Lizzy's outburst was followed by a brief uninterrupted silence.
"Uh Lizzy, some of us don't really care about animals as much as you do." Lisped Scott Malkinson.
Kevin, who was normally a quiet boy lowered his sandwich and asked "Why can't we just talk about football? Or maybe Wrestling?"
"Wrestling's fake." Pointed out Patty immediately.
"So is Indiana Jones and Star Wars and every other movie you nerd over." Said Lizzy slightly annoyed. As an afterthought she muttered "Negative dogbark Sasquatch" under her breath.
"You know what we should talk about? Les Miserables! It. Is. Epic." Said Francis.
"I would have loved to see that but I didn't." said Dogpoo woefully.
"Why didn't you go see it?" asked Kevin naively.
"Because I'm dirt poor and my parents don't give me an allowance seeing as they hate me." Pointed out Dogpoo sourly.

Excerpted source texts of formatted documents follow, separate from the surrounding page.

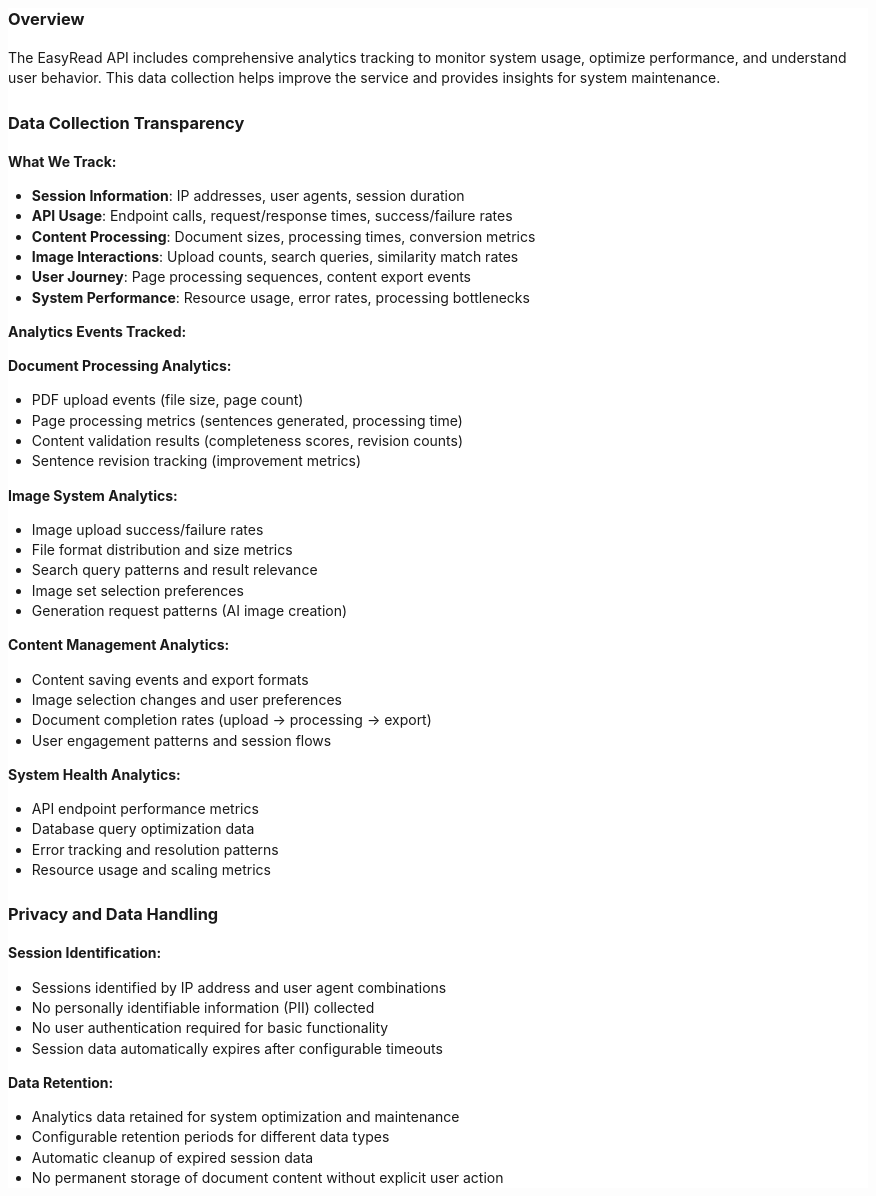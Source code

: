 ### Overview

The EasyRead API includes comprehensive analytics tracking to monitor system usage, optimize performance, and understand user behavior. This data collection helps improve the service and provides insights for system maintenance.

### Data Collection Transparency

**What We Track:**
- **Session Information**: IP addresses, user agents, session duration
- **API Usage**: Endpoint calls, request/response times, success/failure rates
- **Content Processing**: Document sizes, processing times, conversion metrics
- **Image Interactions**: Upload counts, search queries, similarity match rates
- **User Journey**: Page processing sequences, content export events
- **System Performance**: Resource usage, error rates, processing bottlenecks

**Analytics Events Tracked:**

**Document Processing Analytics:**
- PDF upload events (file size, page count)
- Page processing metrics (sentences generated, processing time)
- Content validation results (completeness scores, revision counts)
- Sentence revision tracking (improvement metrics)

**Image System Analytics:**
- Image upload success/failure rates
- File format distribution and size metrics
- Search query patterns and result relevance
- Image set selection preferences
- Generation request patterns (AI image creation)

**Content Management Analytics:**
- Content saving events and export formats
- Image selection changes and user preferences
- Document completion rates (upload → processing → export)
- User engagement patterns and session flows

**System Health Analytics:**
- API endpoint performance metrics
- Database query optimization data
- Error tracking and resolution patterns
- Resource usage and scaling metrics

### Privacy and Data Handling

**Session Identification:**
- Sessions identified by IP address and user agent combinations
- No personally identifiable information (PII) collected
- No user authentication required for basic functionality
- Session data automatically expires after configurable timeouts

**Data Retention:**
- Analytics data retained for system optimization and maintenance
- Configurable retention periods for different data types
- Automatic cleanup of expired session data
- No permanent storage of document content without explicit user action
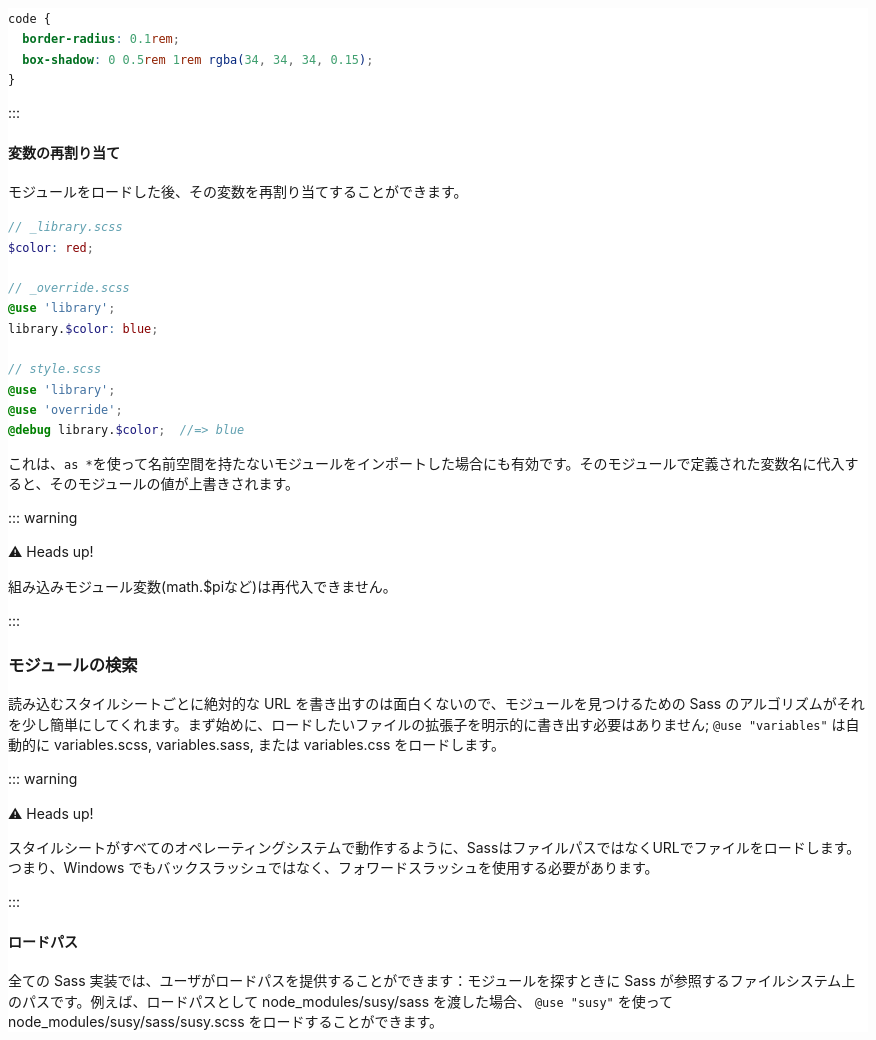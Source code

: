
 ```css [CSS]
code {
  border-radius: 0.1rem;
  box-shadow: 0 0.5rem 1rem rgba(34, 34, 34, 0.15);
}
```

:::

#### 変数の再割り当て

モジュールをロードした後、その変数を再割り当てすることができます。

```scss
// _library.scss
$color: red;

// _override.scss
@use 'library';
library.$color: blue;

// style.scss
@use 'library';
@use 'override';
@debug library.$color;  //=> blue
```

これは、`as *`を使って名前空間を持たないモジュールをインポートした場合にも有効です。そのモジュールで定義された変数名に代入すると、そのモジュールの値が上書きされます。

::: warning

⚠️ Heads up!

組み込みモジュール変数(math.$piなど)は再代入できません。

:::


### モジュールの検索

読み込むスタイルシートごとに絶対的な URL を書き出すのは面白くないので、モジュールを見つけるための Sass のアルゴリズムがそれを少し簡単にしてくれます。まず始めに、ロードしたいファイルの拡張子を明示的に書き出す必要はありません; `@use "variables"` は自動的に variables.scss, variables.sass, または variables.css をロードします。

::: warning

⚠️ Heads up!

スタイルシートがすべてのオペレーティングシステムで動作するように、SassはファイルパスではなくURLでファイルをロードします。つまり、Windows でもバックスラッシュではなく、フォワードスラッシュを使用する必要があります。

:::


#### ロードパス

全ての Sass 実装では、ユーザがロードパスを提供することができます：モジュールを探すときに Sass が参照するファイルシステム上のパスです。例えば、ロードパスとして node_modules/susy/sass を渡した場合、 `@use "susy"` を使って node_modules/susy/sass/susy.scss をロードすることができます。
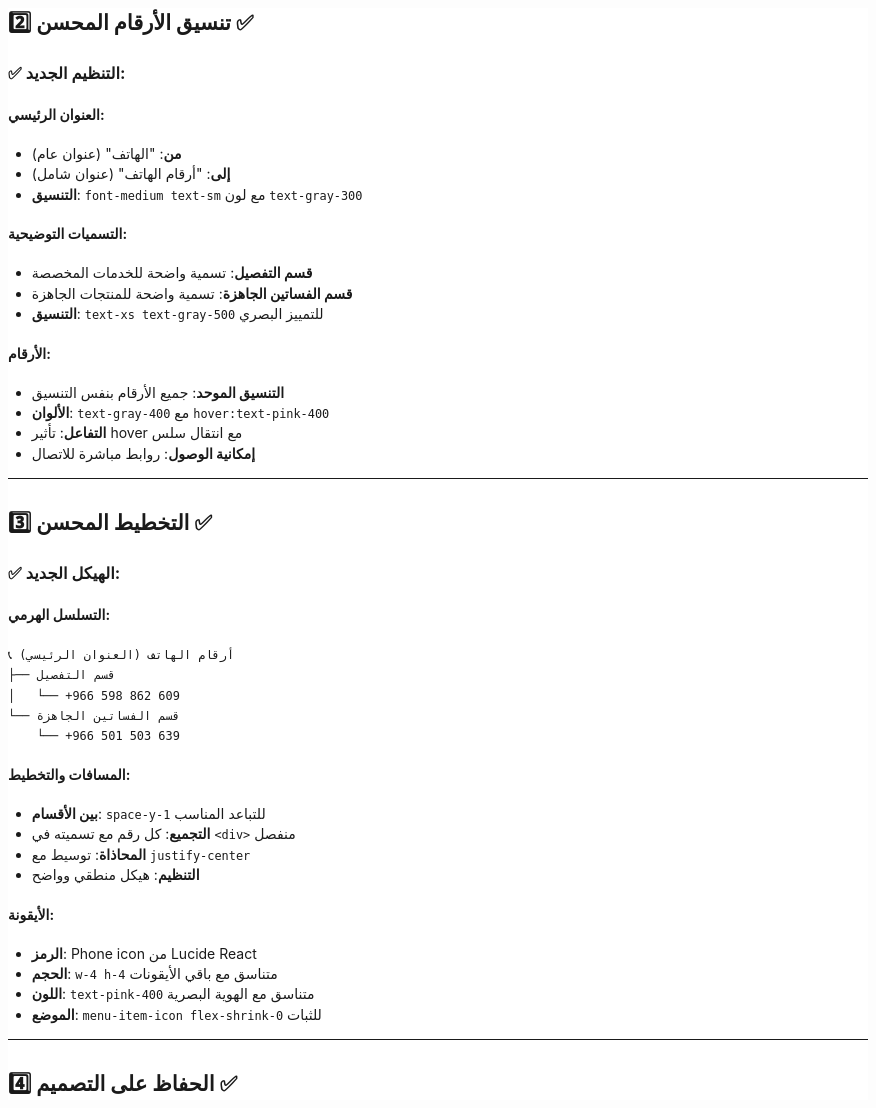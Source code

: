 ## 2️⃣ **تنسيق الأرقام المحسن** ✅

### ✅ **التنظيم الجديد:**

#### **العنوان الرئيسي:**
- **من**: "الهاتف" (عنوان عام)
- **إلى**: "أرقام الهاتف" (عنوان شامل)
- **التنسيق**: `font-medium text-sm` مع لون `text-gray-300`

#### **التسميات التوضيحية:**
- **قسم التفصيل**: تسمية واضحة للخدمات المخصصة
- **قسم الفساتين الجاهزة**: تسمية واضحة للمنتجات الجاهزة
- **التنسيق**: `text-xs text-gray-500` للتمييز البصري

#### **الأرقام:**
- **التنسيق الموحد**: جميع الأرقام بنفس التنسيق
- **الألوان**: `text-gray-400` مع `hover:text-pink-400`
- **التفاعل**: تأثير hover مع انتقال سلس
- **إمكانية الوصول**: روابط مباشرة للاتصال

---

## 3️⃣ **التخطيط المحسن** ✅

### ✅ **الهيكل الجديد:**

#### **التسلسل الهرمي:**
```
📞 أرقام الهاتف (العنوان الرئيسي)
├── قسم التفصيل
│   └── +966 598 862 609
└── قسم الفساتين الجاهزة
    └── +966 501 503 639
```

#### **المسافات والتخطيط:**
- **بين الأقسام**: `space-y-1` للتباعد المناسب
- **التجميع**: كل رقم مع تسميته في `<div>` منفصل
- **المحاذاة**: توسيط مع `justify-center`
- **التنظيم**: هيكل منطقي وواضح

#### **الأيقونة:**
- **الرمز**: Phone icon من Lucide React
- **الحجم**: `w-4 h-4` متناسق مع باقي الأيقونات
- **اللون**: `text-pink-400` متناسق مع الهوية البصرية
- **الموضع**: `menu-item-icon flex-shrink-0` للثبات

---

## 4️⃣ **الحفاظ على التصميم** ✅
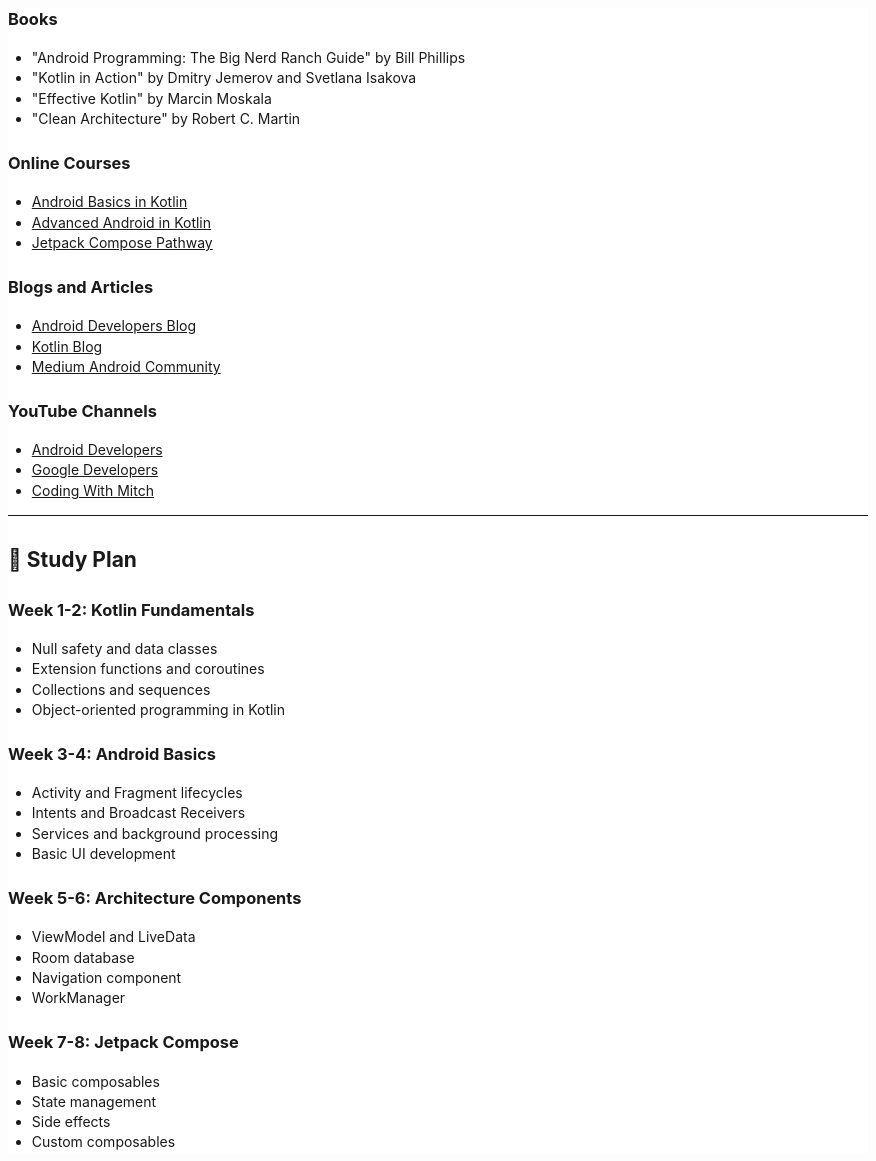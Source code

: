 ### Books
- "Android Programming: The Big Nerd Ranch Guide" by Bill Phillips
- "Kotlin in Action" by Dmitry Jemerov and Svetlana Isakova
- "Effective Kotlin" by Marcin Moskala
- "Clean Architecture" by Robert C. Martin

### Online Courses
- [Android Basics in Kotlin](https://developer.android.com/courses/android-basics-kotlin/course)
- [Advanced Android in Kotlin](https://developer.android.com/courses/advanced-android-kotlin/course)
- [Jetpack Compose Pathway](https://developer.android.com/courses/pathways/compose)

### Blogs and Articles
- [Android Developers Blog](https://android-developers.googleblog.com/)
- [Kotlin Blog](https://blog.kotlin.team/)
- [Medium Android Community](https://medium.com/androiddevelopers)

### YouTube Channels
- [Android Developers](https://www.youtube.com/user/androiddevelopers)
- [Google Developers](https://www.youtube.com/user/GoogleDevelopers)
- [Coding With Mitch](https://www.youtube.com/c/CodingWithMitch)

---

## 🎯 Study Plan

### Week 1-2: Kotlin Fundamentals
- Null safety and data classes
- Extension functions and coroutines
- Collections and sequences
- Object-oriented programming in Kotlin

### Week 3-4: Android Basics
- Activity and Fragment lifecycles
- Intents and Broadcast Receivers
- Services and background processing
- Basic UI development

### Week 5-6: Architecture Components
- ViewModel and LiveData
- Room database
- Navigation component
- WorkManager

### Week 7-8: Jetpack Compose
- Basic composables
- State management
- Side effects
- Custom composables
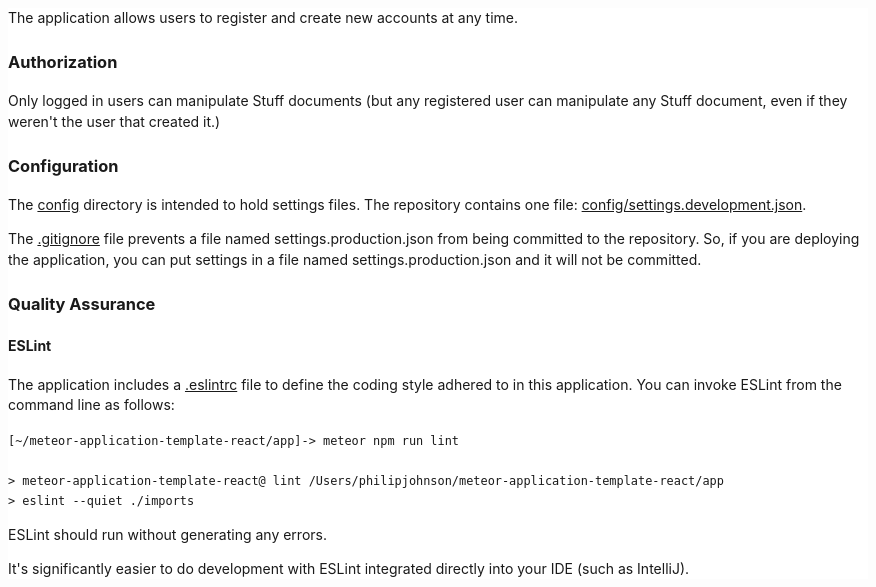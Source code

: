 The application allows users to register and create new accounts at any time.

### Authorization

Only logged in users can manipulate Stuff documents (but any registered user can manipulate any Stuff document, even if they weren't the user that created it.)

### Configuration

The [config](https://github.com/ics-software-engineering/meteor-application-template-react/blob/main/config) directory is intended to hold settings files.  The repository contains one file: [config/settings.development.json](https://github.com/ics-software-engineering/meteor-application-template-react/blob/main/config/settings.development.json).

The [.gitignore](https://github.com/ics-software-engineering/meteor-application-template-react/blob/main/.gitignore) file prevents a file named settings.production.json from being committed to the repository. So, if you are deploying the application, you can put settings in a file named settings.production.json and it will not be committed.

### Quality Assurance

#### ESLint

The application includes a [.eslintrc](https://github.com/ics-software-engineering/meteor-application-template-react/blob/main/app/.eslintrc) file to define the coding style adhered to in this application. You can invoke ESLint from the command line as follows:

```
[~/meteor-application-template-react/app]-> meteor npm run lint

> meteor-application-template-react@ lint /Users/philipjohnson/meteor-application-template-react/app
> eslint --quiet ./imports
```

ESLint should run without generating any errors.

It's significantly easier to do development with ESLint integrated directly into your IDE (such as IntelliJ).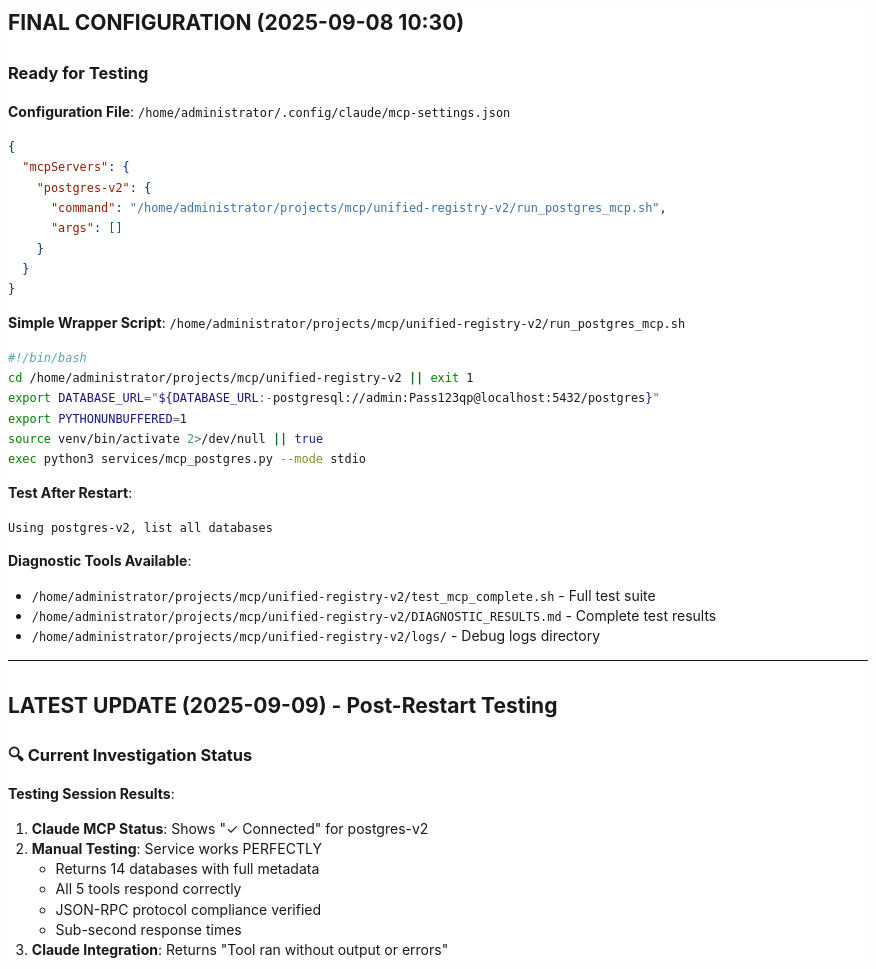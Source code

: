 ## FINAL CONFIGURATION (2025-09-08 10:30)

### Ready for Testing
**Configuration File**: `/home/administrator/.config/claude/mcp-settings.json`
```json
{
  "mcpServers": {
    "postgres-v2": {
      "command": "/home/administrator/projects/mcp/unified-registry-v2/run_postgres_mcp.sh",
      "args": []
    }
  }
}
```

**Simple Wrapper Script**: `/home/administrator/projects/mcp/unified-registry-v2/run_postgres_mcp.sh`
```bash
#!/bin/bash
cd /home/administrator/projects/mcp/unified-registry-v2 || exit 1
export DATABASE_URL="${DATABASE_URL:-postgresql://admin:Pass123qp@localhost:5432/postgres}"
export PYTHONUNBUFFERED=1
source venv/bin/activate 2>/dev/null || true
exec python3 services/mcp_postgres.py --mode stdio
```

**Test After Restart**: 
```
Using postgres-v2, list all databases
```

**Diagnostic Tools Available**:
- `/home/administrator/projects/mcp/unified-registry-v2/test_mcp_complete.sh` - Full test suite
- `/home/administrator/projects/mcp/unified-registry-v2/DIAGNOSTIC_RESULTS.md` - Complete test results
- `/home/administrator/projects/mcp/unified-registry-v2/logs/` - Debug logs directory

---

## LATEST UPDATE (2025-09-09) - Post-Restart Testing

### 🔍 Current Investigation Status

**Testing Session Results**:
1. **Claude MCP Status**: Shows "✓ Connected" for postgres-v2
2. **Manual Testing**: Service works PERFECTLY
   - Returns 14 databases with full metadata
   - All 5 tools respond correctly
   - JSON-RPC protocol compliance verified
   - Sub-second response times
3. **Claude Integration**: Returns "Tool ran without output or errors"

"Oh..." said Kevin immediately looking away in embarrassment.
"Now Dogpoo your parents don't hate you." Soothed Francis.
"They named me Dogpoo."
"I thought that was a nickname!?" said Francis in shock.
"Nope, just good old-fashioned child abuse!" said Dogpoo in a cheery sing-song voice.
"Well you can always change it when you grow up." Pointed out Patty.
"Yeah that's what someone I know is going to do." Said Leroy before winking.
"Who?" asked Kevin.
"He means himself." Lizzy said accusingly.
"No I don't!" said Leroy before mouthing the words They could be listening! at Lizzy.
The group continued to sit and finish lunch in an unheard of, yet soothing silence for the next two minutes.
"Sooo, who's up for a game of tetherball?" asked Francis.
Not really sure where I came up with this from, I started it about a month ago, forgot about it, then just finished it all in one go tonight while I was bored and desperate to write something. If you don't know who the background characters are then look them up on the South Park archives.
I have a few other stories that I started then lost inspiration for (I have the attention span of a chicken, which BTW are AMAZING animals so I'm sorry for sorta dissing them) but hopefully they'll all turn out like this one. Especially one I have planned where Craig and Tweek go on a HETERO double-date.